Pequenos negócios são responsáveis por 75% das vagas geradas em janeiro

Levantamento feito pelo Sebrae, com base nos dados do Caged, mostra que segmento criou cerca de 62,4 mil postos de trabalho Micro e pequenas empresas continuam sendo as principais geradoras de empregos do país. De acordo com levantamento feito pelo Sebrae, com base nos dados do Cadastro Geral de Empregados e Desempregados (Caged), o segmento foi responsável, em janeiro, pela criação de 62,4 mil novos postos de trabalho de um total de 83,3 mil, sendo as responsáveis por 74,9% dos empregos formais gerados no período. As médias e grandes (MGE) apresentaram mais desligamentos do que admissões e fecharam janeiro com saldo negativo de 872 vagas. As pessoas físicas, a administração pública e as entidades sem fins lucrativos criaram 21,7 mil vagas, o que corresponde a um terço da geração dos pequenos negócios. “Criar políticas públicas que beneficiem os pequenos negócios é incentivar a geração de empregos no Brasil. Há meses os pequenos negócios são os grandes responsáveis pela criação de vagas de trabalho. Não se pode falar em crescimento econômico sem apoiar esse segmento”, pontua o presidente do Sebrae, Carlos Melles. Melles explica que apesar da redução nos números absolutos em relação ao mesmo período do ano passado, os pequenos negócios mantiveram a média de 7 a cada 10 novos empregos no primeiro mês do ano.

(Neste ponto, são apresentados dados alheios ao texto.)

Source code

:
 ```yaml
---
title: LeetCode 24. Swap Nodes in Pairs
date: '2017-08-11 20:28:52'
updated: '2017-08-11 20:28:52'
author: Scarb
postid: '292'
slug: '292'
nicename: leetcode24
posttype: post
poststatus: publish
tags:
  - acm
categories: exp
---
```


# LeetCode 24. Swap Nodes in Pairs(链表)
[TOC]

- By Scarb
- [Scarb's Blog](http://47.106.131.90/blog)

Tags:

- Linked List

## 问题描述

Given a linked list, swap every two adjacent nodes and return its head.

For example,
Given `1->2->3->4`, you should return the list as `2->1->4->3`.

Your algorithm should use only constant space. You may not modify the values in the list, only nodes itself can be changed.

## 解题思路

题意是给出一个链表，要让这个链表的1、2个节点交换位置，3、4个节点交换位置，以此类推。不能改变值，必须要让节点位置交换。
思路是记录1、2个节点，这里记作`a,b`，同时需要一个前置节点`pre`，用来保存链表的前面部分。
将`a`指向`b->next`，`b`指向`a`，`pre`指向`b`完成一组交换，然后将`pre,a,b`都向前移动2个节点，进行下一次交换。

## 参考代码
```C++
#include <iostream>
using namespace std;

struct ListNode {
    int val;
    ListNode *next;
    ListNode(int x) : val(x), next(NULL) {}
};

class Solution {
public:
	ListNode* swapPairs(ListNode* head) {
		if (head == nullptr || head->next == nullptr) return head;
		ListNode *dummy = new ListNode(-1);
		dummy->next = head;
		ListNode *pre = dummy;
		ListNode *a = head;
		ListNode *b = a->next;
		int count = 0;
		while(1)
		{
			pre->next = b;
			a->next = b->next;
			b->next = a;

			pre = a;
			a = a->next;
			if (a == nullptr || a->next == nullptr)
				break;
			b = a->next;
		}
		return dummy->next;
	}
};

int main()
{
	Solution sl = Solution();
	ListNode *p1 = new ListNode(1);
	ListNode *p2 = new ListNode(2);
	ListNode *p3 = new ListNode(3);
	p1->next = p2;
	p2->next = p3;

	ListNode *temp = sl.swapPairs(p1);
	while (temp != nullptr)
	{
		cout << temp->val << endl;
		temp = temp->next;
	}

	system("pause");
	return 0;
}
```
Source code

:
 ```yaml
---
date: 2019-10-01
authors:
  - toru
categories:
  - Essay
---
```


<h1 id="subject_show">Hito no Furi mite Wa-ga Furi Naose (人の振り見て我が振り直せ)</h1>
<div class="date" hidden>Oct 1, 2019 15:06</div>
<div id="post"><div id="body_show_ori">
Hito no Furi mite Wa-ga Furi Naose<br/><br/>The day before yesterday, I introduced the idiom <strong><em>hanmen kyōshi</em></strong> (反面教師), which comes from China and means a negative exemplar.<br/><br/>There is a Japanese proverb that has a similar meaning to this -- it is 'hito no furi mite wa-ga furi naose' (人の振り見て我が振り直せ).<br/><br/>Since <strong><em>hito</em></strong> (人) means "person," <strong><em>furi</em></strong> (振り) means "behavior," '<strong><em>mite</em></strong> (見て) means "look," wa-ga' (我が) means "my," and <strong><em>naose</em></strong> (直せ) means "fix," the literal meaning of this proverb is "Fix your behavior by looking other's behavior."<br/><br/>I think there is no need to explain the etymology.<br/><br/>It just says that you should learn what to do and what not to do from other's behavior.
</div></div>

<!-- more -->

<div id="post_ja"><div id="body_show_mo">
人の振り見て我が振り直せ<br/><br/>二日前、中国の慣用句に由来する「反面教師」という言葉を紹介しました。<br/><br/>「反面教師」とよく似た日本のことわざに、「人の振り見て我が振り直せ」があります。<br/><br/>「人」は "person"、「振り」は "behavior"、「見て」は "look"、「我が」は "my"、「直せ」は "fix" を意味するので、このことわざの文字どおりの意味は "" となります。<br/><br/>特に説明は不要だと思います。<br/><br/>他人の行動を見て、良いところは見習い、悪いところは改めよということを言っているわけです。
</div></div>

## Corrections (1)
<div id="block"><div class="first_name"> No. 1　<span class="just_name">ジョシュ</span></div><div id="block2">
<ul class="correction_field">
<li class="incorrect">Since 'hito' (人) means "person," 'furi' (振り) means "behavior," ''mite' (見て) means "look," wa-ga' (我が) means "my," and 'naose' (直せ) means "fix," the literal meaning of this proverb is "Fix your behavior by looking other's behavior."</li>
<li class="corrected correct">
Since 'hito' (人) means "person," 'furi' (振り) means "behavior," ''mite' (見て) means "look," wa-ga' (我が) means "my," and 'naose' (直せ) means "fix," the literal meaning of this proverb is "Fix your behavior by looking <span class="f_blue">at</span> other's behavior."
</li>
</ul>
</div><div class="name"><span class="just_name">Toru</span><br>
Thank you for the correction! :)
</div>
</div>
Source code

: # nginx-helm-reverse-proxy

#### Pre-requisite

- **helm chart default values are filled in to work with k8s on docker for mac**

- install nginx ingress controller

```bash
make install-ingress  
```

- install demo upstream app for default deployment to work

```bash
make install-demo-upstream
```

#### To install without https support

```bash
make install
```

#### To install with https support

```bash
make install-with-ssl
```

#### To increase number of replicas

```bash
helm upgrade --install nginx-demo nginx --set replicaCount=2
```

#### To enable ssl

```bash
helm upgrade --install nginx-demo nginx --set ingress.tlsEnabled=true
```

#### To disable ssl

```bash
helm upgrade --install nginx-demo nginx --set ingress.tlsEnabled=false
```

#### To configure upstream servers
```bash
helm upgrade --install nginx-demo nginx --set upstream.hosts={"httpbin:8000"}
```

Comparando com janeiro de 2022, quando houve 93 mil contratações, as MPE apresentaram uma redução de 32,9% no número de postos de trabalho abertos. Já entre as médias e grandes, que tiveram saldo negativo no primeiro mês deste ano, em janeiro de 2022 elas apresentaram saldo positivo de 45 mil novos empregos. Entre os pequenos negócios dos sete setores da economia analisados, apenas os do Comércio apresentaram um saldo negativo de 53,7 mil postos de trabalho. A Construção foi a que mais gerou novas vagas: 37,9 mil, seguida pela Indústria da Transformação (34 mil), Serviços (33 mil), Agropecuária (11,1 mil) e Serviços Industriais de Utilidade Pública (Siup) com 146 novos postos. Já as médias e grandes empresas apresentaram saldo negativo em todos os setores, exceto Siup, com a criação de cinco vagas. Geração de empregos em 2022 Em 2022, a cada 10 postos de trabalho gerados no Brasil, aproximadamente 8 foram criados pelas micro e pequenas empresas. O acumulado do ano ultrapassou 2 milhões de novas vagas, das quais quase 1,6 milhão foram nos pequenos negócios: cerca de 78,4% do total. Em 2021, a participação das MPE no saldo total foi de 77%.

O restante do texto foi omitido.